[DATA EXTRACT Boundary: Start]

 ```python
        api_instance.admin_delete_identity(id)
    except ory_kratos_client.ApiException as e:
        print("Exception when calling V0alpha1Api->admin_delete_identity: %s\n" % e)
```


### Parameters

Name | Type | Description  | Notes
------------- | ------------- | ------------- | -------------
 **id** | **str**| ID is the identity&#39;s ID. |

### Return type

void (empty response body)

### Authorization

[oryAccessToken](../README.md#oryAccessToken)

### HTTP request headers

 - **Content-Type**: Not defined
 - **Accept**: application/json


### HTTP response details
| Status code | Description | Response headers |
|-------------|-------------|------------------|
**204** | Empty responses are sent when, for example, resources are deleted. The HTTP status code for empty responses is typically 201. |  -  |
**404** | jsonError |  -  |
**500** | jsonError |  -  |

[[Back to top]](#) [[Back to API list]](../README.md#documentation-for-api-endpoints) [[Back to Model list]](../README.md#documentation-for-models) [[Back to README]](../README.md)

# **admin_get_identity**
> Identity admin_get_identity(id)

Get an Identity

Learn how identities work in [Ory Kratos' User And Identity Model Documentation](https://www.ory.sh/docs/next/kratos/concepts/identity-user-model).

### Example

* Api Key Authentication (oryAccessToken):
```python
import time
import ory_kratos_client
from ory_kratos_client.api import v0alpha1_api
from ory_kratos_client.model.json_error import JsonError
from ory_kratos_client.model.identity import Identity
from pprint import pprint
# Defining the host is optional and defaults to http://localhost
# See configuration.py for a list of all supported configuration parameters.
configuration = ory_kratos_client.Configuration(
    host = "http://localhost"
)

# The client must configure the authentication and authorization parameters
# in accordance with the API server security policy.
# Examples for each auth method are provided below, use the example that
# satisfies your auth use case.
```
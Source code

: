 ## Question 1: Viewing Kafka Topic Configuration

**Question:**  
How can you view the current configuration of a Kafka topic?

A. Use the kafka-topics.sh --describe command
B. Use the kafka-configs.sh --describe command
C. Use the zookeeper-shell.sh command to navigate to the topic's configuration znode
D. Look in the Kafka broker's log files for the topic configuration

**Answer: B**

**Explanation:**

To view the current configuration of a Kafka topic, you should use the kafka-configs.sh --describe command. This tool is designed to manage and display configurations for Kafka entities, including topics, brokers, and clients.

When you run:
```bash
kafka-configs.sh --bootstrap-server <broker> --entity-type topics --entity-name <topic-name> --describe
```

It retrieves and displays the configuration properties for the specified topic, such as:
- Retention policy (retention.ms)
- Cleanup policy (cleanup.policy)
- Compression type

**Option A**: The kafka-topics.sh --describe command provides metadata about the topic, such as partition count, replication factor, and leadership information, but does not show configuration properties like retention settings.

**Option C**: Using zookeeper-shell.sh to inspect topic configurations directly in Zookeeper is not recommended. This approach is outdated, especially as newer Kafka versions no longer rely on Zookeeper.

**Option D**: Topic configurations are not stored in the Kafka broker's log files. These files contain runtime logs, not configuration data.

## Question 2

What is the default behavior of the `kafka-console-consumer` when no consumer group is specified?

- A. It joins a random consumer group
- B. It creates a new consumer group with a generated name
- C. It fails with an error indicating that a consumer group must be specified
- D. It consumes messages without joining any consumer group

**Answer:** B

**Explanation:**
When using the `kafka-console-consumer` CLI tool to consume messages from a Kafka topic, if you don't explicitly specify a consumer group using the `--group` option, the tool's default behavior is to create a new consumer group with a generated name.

[DATA EXTRACT Boundary: End]
[DATA EXTRACT Boundary: Start]

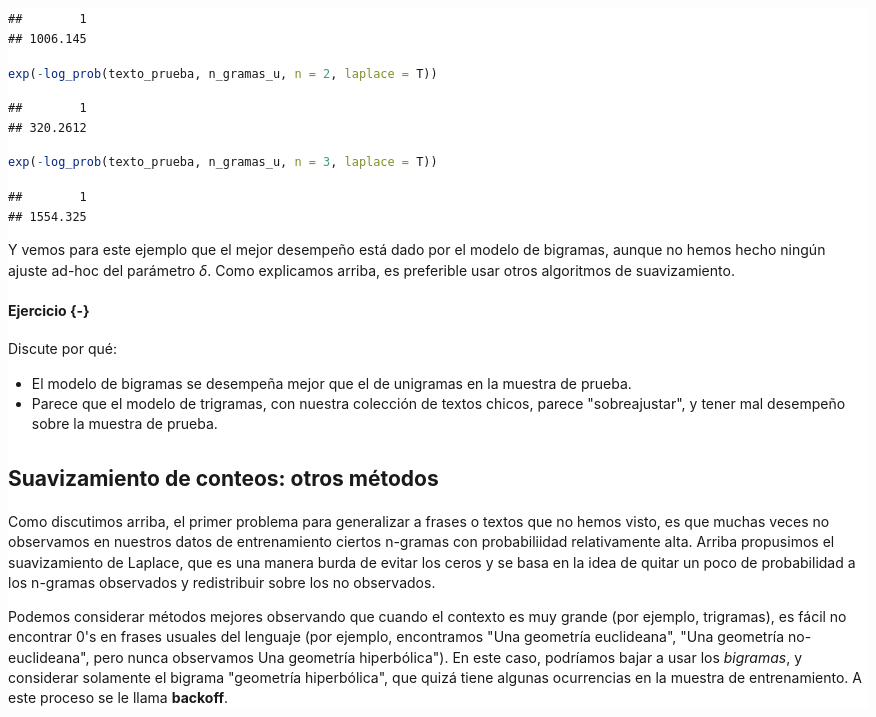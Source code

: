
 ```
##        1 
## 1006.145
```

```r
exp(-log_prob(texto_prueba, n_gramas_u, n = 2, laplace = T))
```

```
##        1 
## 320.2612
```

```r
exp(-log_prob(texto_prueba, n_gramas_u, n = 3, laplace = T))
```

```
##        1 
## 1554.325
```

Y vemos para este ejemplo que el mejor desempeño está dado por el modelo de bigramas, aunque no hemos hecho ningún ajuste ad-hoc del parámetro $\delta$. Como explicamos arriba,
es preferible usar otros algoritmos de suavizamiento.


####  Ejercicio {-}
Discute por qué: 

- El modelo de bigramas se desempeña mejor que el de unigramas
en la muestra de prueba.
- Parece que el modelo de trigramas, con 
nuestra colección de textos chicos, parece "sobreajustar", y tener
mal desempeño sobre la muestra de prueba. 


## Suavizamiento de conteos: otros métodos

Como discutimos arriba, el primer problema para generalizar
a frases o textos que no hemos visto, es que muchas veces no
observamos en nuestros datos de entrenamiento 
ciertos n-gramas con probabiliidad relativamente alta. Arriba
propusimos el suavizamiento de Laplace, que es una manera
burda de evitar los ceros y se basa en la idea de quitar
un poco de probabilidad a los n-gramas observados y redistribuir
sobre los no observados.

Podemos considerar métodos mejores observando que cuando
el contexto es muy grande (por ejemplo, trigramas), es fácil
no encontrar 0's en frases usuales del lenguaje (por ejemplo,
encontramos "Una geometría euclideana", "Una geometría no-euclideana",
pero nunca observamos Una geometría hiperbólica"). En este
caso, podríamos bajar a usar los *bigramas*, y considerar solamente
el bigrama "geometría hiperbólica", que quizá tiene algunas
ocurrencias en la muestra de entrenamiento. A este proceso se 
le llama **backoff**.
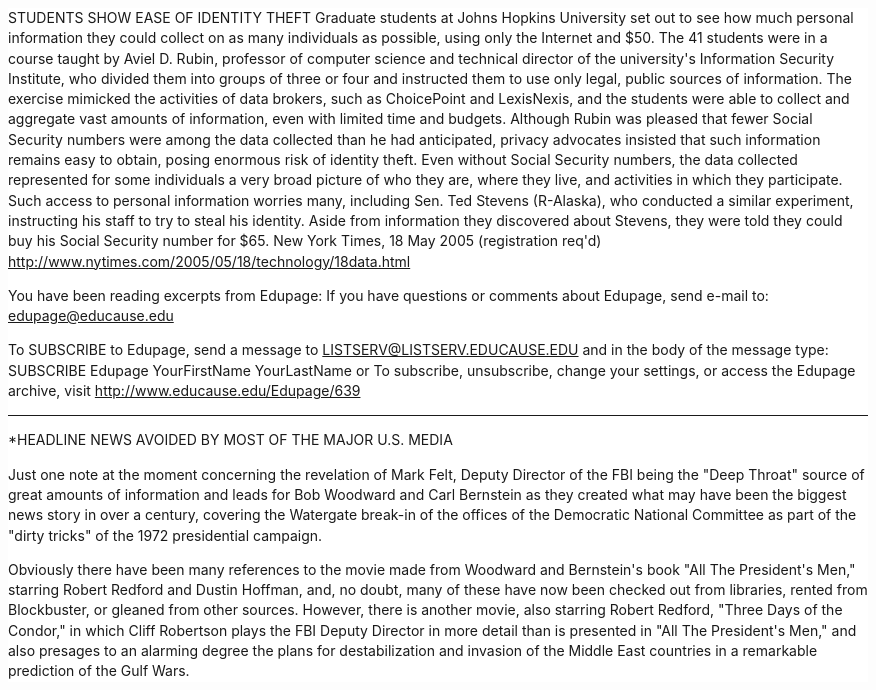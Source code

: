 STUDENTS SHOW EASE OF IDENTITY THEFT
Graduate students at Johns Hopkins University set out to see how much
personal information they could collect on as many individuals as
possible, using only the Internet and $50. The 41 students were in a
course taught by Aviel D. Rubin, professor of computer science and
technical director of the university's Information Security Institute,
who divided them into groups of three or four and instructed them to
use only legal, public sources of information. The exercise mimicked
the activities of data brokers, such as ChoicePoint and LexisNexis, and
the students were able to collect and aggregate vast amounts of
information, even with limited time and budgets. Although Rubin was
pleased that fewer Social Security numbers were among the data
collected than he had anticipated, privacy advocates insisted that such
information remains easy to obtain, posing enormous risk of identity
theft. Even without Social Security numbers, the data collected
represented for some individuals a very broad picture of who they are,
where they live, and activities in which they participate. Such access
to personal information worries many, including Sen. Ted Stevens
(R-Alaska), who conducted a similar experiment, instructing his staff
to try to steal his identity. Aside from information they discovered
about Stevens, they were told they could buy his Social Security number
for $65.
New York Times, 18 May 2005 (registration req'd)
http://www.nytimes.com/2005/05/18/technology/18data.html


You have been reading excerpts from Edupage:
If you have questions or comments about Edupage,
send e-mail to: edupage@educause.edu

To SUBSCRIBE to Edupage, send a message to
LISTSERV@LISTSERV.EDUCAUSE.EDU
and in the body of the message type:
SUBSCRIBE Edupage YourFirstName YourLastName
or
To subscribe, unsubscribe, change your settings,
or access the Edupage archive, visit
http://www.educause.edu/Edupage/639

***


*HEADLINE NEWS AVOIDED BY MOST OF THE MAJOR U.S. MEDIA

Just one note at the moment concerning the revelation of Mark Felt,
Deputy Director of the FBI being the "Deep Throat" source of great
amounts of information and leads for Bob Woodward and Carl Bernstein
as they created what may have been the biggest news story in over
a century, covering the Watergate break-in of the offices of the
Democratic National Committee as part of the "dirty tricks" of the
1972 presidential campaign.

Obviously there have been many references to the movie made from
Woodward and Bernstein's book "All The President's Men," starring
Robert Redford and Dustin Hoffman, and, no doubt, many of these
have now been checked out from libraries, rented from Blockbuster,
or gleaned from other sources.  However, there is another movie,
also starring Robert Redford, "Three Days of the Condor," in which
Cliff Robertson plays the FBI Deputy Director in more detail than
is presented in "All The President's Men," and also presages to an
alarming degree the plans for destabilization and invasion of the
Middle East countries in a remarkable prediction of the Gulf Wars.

[DATA EXTRACT Boundary: End]

TASK PROMPT: Gather all lines with the string "specified" from the data.

RESULT:
It retrieves and displays the configuration properties for the specified topic, such as:
What is the default behavior of the `kafka-console-consumer` when no consumer group is specified?
- C. It fails with an error indicating that a consumer group must be specified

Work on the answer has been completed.